Contested Cartographies: Remapping Cape Town

Seminar Room 1 Environmental & Geographical Sciences Building, UCT Upper Campus

In this brown bag, Ian-Malcolm Rijsdijk will introduce a working concept for new ways of understanding Cape Town. Overview: This concept presentation considers the mapping, naming, routing, disambiguations, planning, and compartmentalising of contemporary Cape Town. Using as a basis the idea of an atlas containing multiple maps of the city, this project considers expansions, degradings, mergings and rendings that have transformed the city over time not only from a spatial perspective, but also culturally. How are people ‘emplaced’ in the city? What does the city look like to people based upon their distinct cultural belongings? What lies beneath our feet and flies above our heads? This concept is both multi- and trans-disciplinary, bringing together social scientists working in urban studies, activists, artists, and writers to re-think the way the city looks to those who live in it, to lift the map off the surface of the page and re-form it. About the speaker: Ian-Malcolm Rijsdijk is a senior lecturer in the Centre for Film and Media Studies, and director of the African Cinema Unit at the University of Cape Town. He has published widely on the filmmaker Terrence Malick (the subject of his PhD), as well as South African film, wildlife documentary and literary fiction. He is currently working on early South African cinema and film cultures in South Africa. As Director of the African Cinema Unit, he teaches in the MA in African Cinema and is also involved in developing postgraduate scholarship in African and South African screen studies. He is also a member of the Environmental Humanities South research program at the University of Cape Town. In 2013, he received a Distinguished Teacher’s Award from the University of Cape Town, and in 2014 a National Excellence in Teaching award from the Higher Education Teaching and Learning Association of South Africa. He is a fanatical birder and registered at lasser with the South African Bird Atlas project. One day he would like to see a Wandering Albatross.  

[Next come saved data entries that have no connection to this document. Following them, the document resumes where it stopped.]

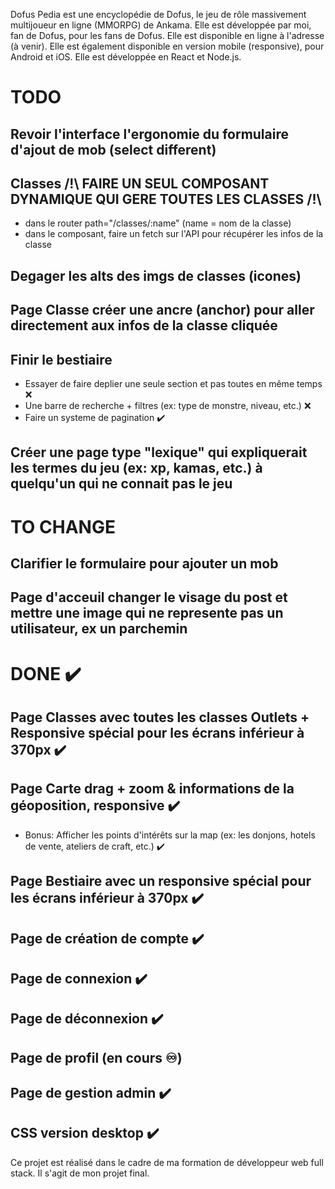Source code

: Dofus Pedia est une encyclopédie de Dofus, le jeu de rôle massivement multijoueur en ligne (MMORPG) de Ankama. Elle est développée par moi, fan de Dofus, pour les fans de Dofus. Elle est disponible en ligne à l'adresse (à venir). Elle est également disponible en version mobile (responsive), pour Android et iOS. Elle est développée en React et Node.js. 

# TODO
## Revoir l'interface l'ergonomie du formulaire d'ajout de mob (select different)

## Classes /!\ FAIRE UN SEUL COMPOSANT DYNAMIQUE QUI GERE TOUTES LES CLASSES /!\
- dans le router path="/classes/:name" (name = nom de la classe)
- dans le composant, faire un fetch sur l'API pour récupérer les infos de la classe

## Degager les alts des imgs de classes (icones)

## Page Classe créer une ancre (anchor) pour aller directement aux infos de la classe cliquée

## Finir le bestiaire
- Essayer de faire deplier une seule section et pas toutes en même temps ❌
- Une barre de recherche + filtres (ex: type de monstre, niveau, etc.) ❌
- Faire un systeme de pagination ✔️

## Créer une page type "lexique" qui expliquerait les termes du jeu (ex: xp, kamas, etc.) à quelqu'un qui ne connait pas le jeu

# TO CHANGE
## Clarifier le formulaire pour ajouter un mob

## Page d'acceuil changer le visage du post et mettre une image qui ne represente pas un utilisateur, ex un parchemin


# DONE ✔️
## Page Classes avec toutes les classes Outlets + Responsive spécial pour les écrans inférieur à 370px ✔️
## Page Carte drag + zoom & informations de la géoposition, responsive ✔️
- Bonus: Afficher les points d'intérêts sur la map (ex: les donjons, hotels de vente, ateliers de craft, etc.) ✔️
## Page Bestiaire avec un responsive spécial pour les écrans inférieur à 370px ✔️
## Page de création de compte ✔️
## Page de connexion ✔️
## Page de déconnexion ✔️
## Page de profil (en cours ♾️)
## Page de gestion admin ✔️
## CSS version desktop ✔️

Ce projet est réalisé dans le cadre de ma formation de développeur web full stack. Il s'agit de mon projet final.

BROWN BAG POSTPONED: Dwelling on the edge of Ulaanbaatar, Mongolia

Seminar Room 1 Environmental & Geographical Sciences Building, UCT Upper Campus

PLEASE NOTE THIS BROWN BAG HAS BEEN POSTPONED UNTIL FURTHER NOTICE AS UCT STUDENTS ARE PROTESTING FOR FAIR FEES. In this brown bag, Dr Rick Miller will be giving a talk on informal settlements in Mongolia. Overview This talk will begin by introducing informal settlement in Ulaanbaatar - the ‘ger districts’. I will start by noting how Mongolia’s forms of informality are unique, with the actual housing type of the ger being an accepted and even valorized emblem of domesticity, and the ger district settlement pattern itself  pre-dating much of the core, fixed structures of the city.  But Mongolia-specific characteristics aside, the issues of informal settlement in Ulaanbaatar may still provide a more generalizable model for extending urbanization in other cities struggling to house their citizenry, particularly for recalibrating legal regimes for making informality part of a solution to housing. Bio Rick Miller’s approach to studying informal settlements across cities of the developing world is informed by his training as both an architect and a social scientist.  Rick is a travelling faculty member of the School for International Training program on Cities in the 21st Century and a lecturer in the Department of Geography at UCLA, from which he received his PhD.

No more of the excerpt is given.